The Lawn Process Organizing Committee recommended the changes, which include overhauling the composition of the Lawn Selection Committee. The selection committee evaluates the more than 200 applications submitted each year by third-year students hoping to live on the Lawn.

The organizing committee also tweaked the mission statement of the Lawn residence program and the essay that applicants must write.

Pat Lampkin, vice president for student affairs, approved the changes Oct. 30.

"The Lawn Selection Committee was not as diverse as the larger community," said Dean of Students Penny Rue, who chaired the Lawn Selection Organizing Committee.

Prior to the modifications, the Lawn Selection Committee was composed of 25 fourth years chosen on the basis of applications, as well as 10 permanent members: the six presidents of the councils for each undergraduate school, the Student Council president, the chairs of Honor and Judiciary Committees, and, in a non-voting role, the head resident of the Lawn.

The 25 applicants formerly were selected by the organizing committee. Many of the organizations with permanent seats on the organizing committee, such as Council, Honor and UJC, also had permanent seats on the selection committee.

Now one representative from the Black Student Alliance, Asian Student Union, Latino Student Union, the Inter-Fraternity and Inter-Sorority Councils and the Queer Student Union will sit on the committee.

Also on the committee will be a student athlete, a transfer student and a Middle Eastern student.

"Perhaps people aren't feeling the most represented with a person representing their school," said Sarah Jobe, who sat on this year's Organizing Committee as a Council representative.

The changes should fight the perception that the Selection Committee is composed of "typical politicos, doing 'traditional' University organizations, choosing their friends," Jobe said.

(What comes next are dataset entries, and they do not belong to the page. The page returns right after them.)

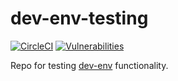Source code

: # dev-env-testing

[![CircleCI](https://circleci.com/gh/simonsdave/dev-env-testing/tree/release-1.10.0.svg?style=shield)](https://circleci.com/gh/simonsdave/dev-env-testing/tree/release-1.10.0)
[![Vulnerabilities](https://snyk.io/test/github/simonsdave/dev-env-testing/badge.svg)](https://snyk.io/test/github/simonsdave/dev-env-testing)

Repo for testing [dev-env](https://github.com/simonsdave/dev-env) functionality.
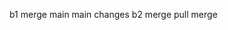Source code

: b1              merge
main            main changes
b2                              merge pull   merge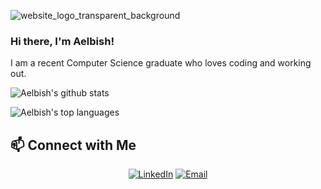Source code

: ![website_logo_transparent_background](https://user-images.githubusercontent.com/49761123/127601268-c075cc91-3f01-4de0-9f4c-64563ecec4e5.png)

### Hi there, I'm Aelbish!
I am a recent Computer Science graduate who loves coding and working out.<br>

![Aelbish's github stats](https://github-readme-stats.vercel.app/api?username=Aelbish&show_icons=true&theme=dark)

![Aelbish's top languages](https://github-readme-stats.vercel.app/api/top-langs/?username=Aelbish&show_icons=true&theme=dark)

## 📫 Connect with Me
<p align="center">
<!-- <a href="https://www.adityavsingh.com/"><img alt="Website" src="https://img.shields.io/badge/Website-www.adityavsingh.com-blue?style=flat-square&logo=google-chrome"></a> -->
<a href="https://www.linkedin.com/in/aelbish/"><img alt="LinkedIn" src="https://img.shields.io/badge/LinkedIn-Aelbish%20Shrestha-blue?style=flat-square&logo=linkedin"></a>
<a href="mailto:aelbish@gmail.com"><img alt="Email" src="https://img.shields.io/badge/Email-aelbish@gmail.com-blue?style=flat-square&logo=gmail"></a>
</p>
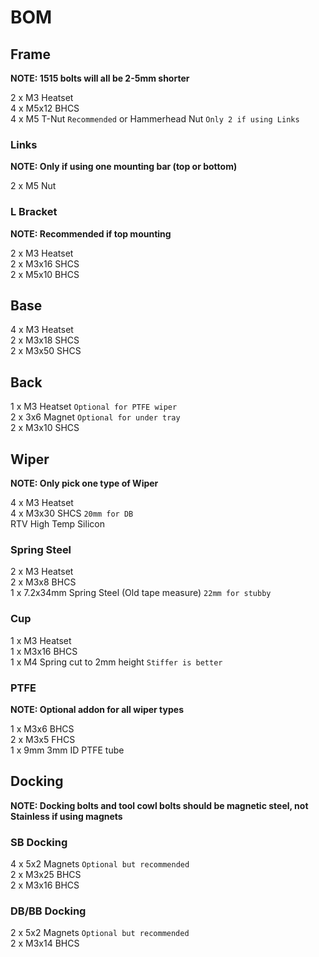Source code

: # BOM

## Frame 
**NOTE: 1515 bolts will all be 2-5mm shorter**

2 x M3 Heatset  
4 x M5x12 BHCS  
4 x M5 T-Nut `Recommended` or Hammerhead Nut `Only 2 if using Links`  

### Links
**NOTE: Only if using one mounting bar (top or bottom)**

2 x M5 Nut  

### L Bracket
**NOTE: Recommended if top mounting**

2 x M3 Heatset  
2 x M3x16 SHCS  
2 x M5x10 BHCS  

## Base
4 x M3 Heatset  
2 x M3x18 SHCS  
2 x M3x50 SHCS  

## Back
1 x M3 Heatset `Optional for PTFE wiper`  
2 x 3x6 Magnet `Optional for under tray`  
2 x M3x10 SHCS  

## Wiper
**NOTE: Only pick one type of Wiper**

4 x M3 Heatset  
4 x M3x30 SHCS `20mm for DB`  
RTV High Temp Silicon  

### Spring Steel
2 x M3 Heatset  
2 x M3x8 BHCS  
1 x 7.2x34mm Spring Steel (Old tape measure) `22mm for stubby`  

### Cup
1 x M3 Heatset  
1 x M3x16 BHCS  
1 x M4 Spring cut to 2mm height `Stiffer is better`  

### PTFE
**NOTE: Optional addon for all wiper types**

1 x M3x6 BHCS  
2 x M3x5 FHCS  
1 x 9mm 3mm ID PTFE tube  

## Docking
**NOTE: Docking bolts and tool cowl bolts should be magnetic steel, not Stainless if using magnets**

### SB Docking
4 x 5x2 Magnets `Optional but recommended`  
2 x M3x25 BHCS  
2 x M3x16 BHCS  

### DB/BB Docking
2 x 5x2 Magnets `Optional but recommended`  
2 x M3x14 BHCS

Rue said she hopes the new permanent members will encourage their diverse constituencies to apply for the Lawn.

Only 15 students from the general population will sit on the Selection Committee now, and they will be chosen by lottery rather than by application.

Only 26 students applied for the 25 spots on the committee last year, Rue said.

The statement of the Lawn's purpose, contained in the application for residence, also will change this year. It now says Lawn rooms exist to recognize students for service not just to the University but also to the larger community.

The essay on the Lawn application also will change in response to a perception that students "retire to the Lawn," Jobe said.

This year's essay question will ask about the applicant's most significant achievement or contribution as a University student and how the applicant intends to contribute to the University and the broader community in his or her fourth year.

This month the Organizing Committee will hold information sessions to fight the perception that the selection process is secretive, Rue said. The information sessions will be open to the general public.

Both Rue and Jobe said they see ideas about exclusivity or lack of diversity in the Lawn selections process as more myth than reality.

"If you look at the Lawn residents themselves, they are a pretty diverse group," Rue said.

Michele Morse, senior peer advisor for the Office of African-American Affairs and member of the organizing committee, disagreed.

Since minorities have been underrepresented on the Lawn Selection Organizing Committee, they also have been underrepresented on the Lawn itself, Morse said.

"When you're on the Lawn you don't see a lot of faces that represent all of the University," she said.

The perception that only students in certain organizations or circles can live on the Lawn does deter some students who don't fit those profiles from applying, Rue said.

Lampkin convened the Organizing Committee last April, just before a Council ad hoc committee was formed to address the Lawn selection process.

The ad hoc committee will continue to collect student opinions into next semester and report to the Organizing Committee what students think of the changes, she said.

The Organizing Committee considered other measures, such as selecting students to live on the Lawn based on a lottery system.

The Committee decided against that drastic change, but "if the student body feels strongly about that, we'd love to hear about it," Jobe said.